--- DATA EXCERPTS Enclosed Below ---

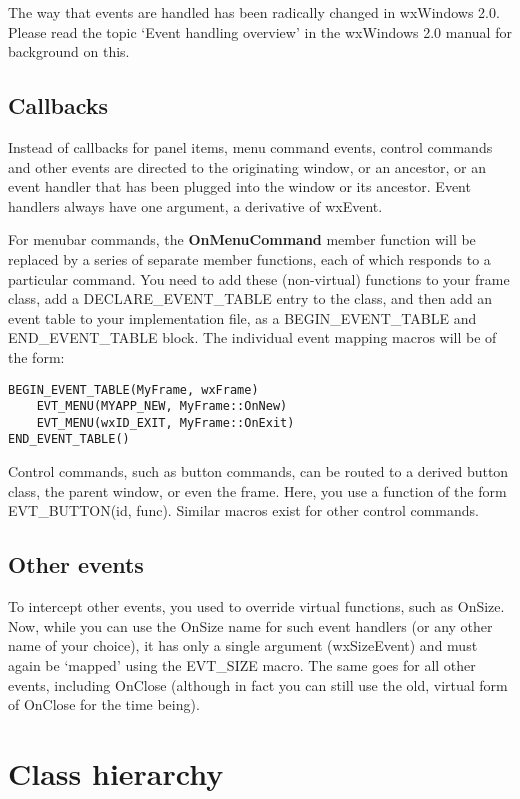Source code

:The way that events are handled has been radically changed in wxWindows 2.0. Please
read the topic `Event handling overview' in the wxWindows 2.0 manual for background
on this.

\section{Callbacks}

Instead of callbacks for panel items, menu command events, control commands and other events are directed to
the originating window, or an ancestor, or an event handler that has been plugged into the window
or its ancestor. Event handlers always have one argument, a derivative of wxEvent.

For menubar commands, the {\bf OnMenuCommand} member function will be replaced by a series of separate member functions,
each of which responds to a particular command. You need to add these (non-virtual) functions to your
frame class, add a DECLARE\_EVENT\_TABLE entry to the class, and then add an event table to
your implementation file, as a BEGIN\_EVENT\_TABLE and END\_EVENT\_TABLE block. The
individual event mapping macros will be of the form:

\begin{verbatim}
BEGIN_EVENT_TABLE(MyFrame, wxFrame)
    EVT_MENU(MYAPP_NEW, MyFrame::OnNew)
    EVT_MENU(wxID_EXIT, MyFrame::OnExit)
END_EVENT_TABLE()
\end{verbatim}

Control commands, such as button commands, can be routed to a derived button class,
the parent window, or even the frame. Here, you use a function of the form EVT\_BUTTON(id, func).
Similar macros exist for other control commands.

\section{Other events}

To intercept other events, you used to override virtual functions, such as OnSize. Now, while you can use
the OnSize name for such event handlers (or any other name of your choice), it has only a single argument
(wxSizeEvent) and must again be `mapped' using the EVT\_SIZE macro. The same goes for all other events,
including OnClose (although in fact you can still use the old, virtual form of OnClose for the time being).

\chapter{Class hierarchy}\label{classhierarchy}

--- End of Enclosed DATA EXCERPTS ---

→ **HOW TO COMPLETE THIS TASK**
Print the records above word for word, omitting any picture they contain.

→ **ANSWER SPACE**
Source code

:The way that events are handled has been radically changed in wxWindows 2.0. Please
read the topic `Event handling overview' in the wxWindows 2.0 manual for background
on this.

\section{Callbacks}

Instead of callbacks for panel items, menu command events, control commands and other events are directed to
the originating window, or an ancestor, or an event handler that has been plugged into the window
or its ancestor. Event handlers always have one argument, a derivative of wxEvent.

For menubar commands, the {\bf OnMenuCommand} member function will be replaced by a series of separate member functions,
each of which responds to a particular command. You need to add these (non-virtual) functions to your
frame class, add a DECLARE\_EVENT\_TABLE entry to the class, and then add an event table to
your implementation file, as a BEGIN\_EVENT\_TABLE and END\_EVENT\_TABLE block. The
individual event mapping macros will be of the form:

\begin{verbatim}
BEGIN_EVENT_TABLE(MyFrame, wxFrame)
    EVT_MENU(MYAPP_NEW, MyFrame::OnNew)
    EVT_MENU(wxID_EXIT, MyFrame::OnExit)
END_EVENT_TABLE()
\end{verbatim}

Control commands, such as button commands, can be routed to a derived button class,
the parent window, or even the frame. Here, you use a function of the form EVT\_BUTTON(id, func).
Similar macros exist for other control commands.

\section{Other events}

To intercept other events, you used to override virtual functions, such as OnSize. Now, while you can use
the OnSize name for such event handlers (or any other name of your choice), it has only a single argument
(wxSizeEvent) and must again be `mapped' using the EVT\_SIZE macro. The same goes for all other events,
including OnClose (although in fact you can still use the old, virtual form of OnClose for the time being).

\chapter{Class hierarchy}\label{classhierarchy}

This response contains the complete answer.